A CSU-X spinning-disk confocal microscopy system is equipped with a DMI 6000B microscope (Leica), a ×100/1.45 numerical aperture (NA) objective, and a QuantEM electron-multiplying charge-coupled device (CCD) camera (Photometrics). Imaging for yeast cells was done at room temperature (RT ) in YNB medium using GFP and mCherry channels with different exposure times according to each protein’s fluorescence intensity. Imaging for mammalian cells was done at 37°C in FluoroBride DMEM media (Thermo Fisher) using GFP, mCherry, and far-red-fluorescent dye channels. Images were analyzed and processed with SlideBook 6.0 software (Intelligent Imaging Innovations).
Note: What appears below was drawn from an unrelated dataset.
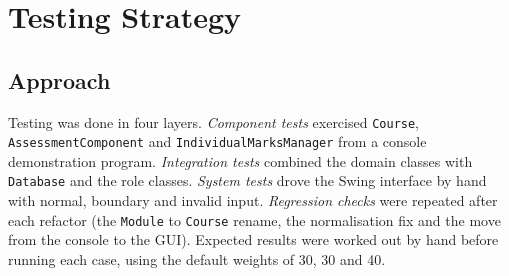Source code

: \section{Testing Strategy}\label{sec:testing}

\subsection{Approach}
Testing was done in four layers. \emph{Component tests} exercised \texttt{Course}, \texttt{AssessmentComponent} and \texttt{IndividualMarksManager} from a console demonstration program. \emph{Integration tests} combined the domain classes with \texttt{Database} and the role classes. \emph{System tests} drove the Swing interface by hand with normal, boundary and invalid input. \emph{Regression checks} were repeated after each refactor (the \texttt{Module} to \texttt{Course} rename, the normalisation fix and the move from the console to the GUI). Expected results were worked out by hand before running each case, using the default weights of 30, 30 and 40.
A DeltaVision Elite system is equipped with an Olympus IX-71 inverted microscope, a DV Elite complementary metal-oxide semiconductor camera, a ×100/1.4 NA oil objective, and a DV Light SSI 7 Color illumination system with Live Cell Speed Option with DV Elite filter sets. Imaging was done at RT in YNB medium using GFP and mCherry channels with different exposure times according to each protein’s fluorescence intensity. Image acquisition and deconvolution (conservative setting; five cycles) were performed using DeltaVision software softWoRx 6.5.2 (Applied Precision).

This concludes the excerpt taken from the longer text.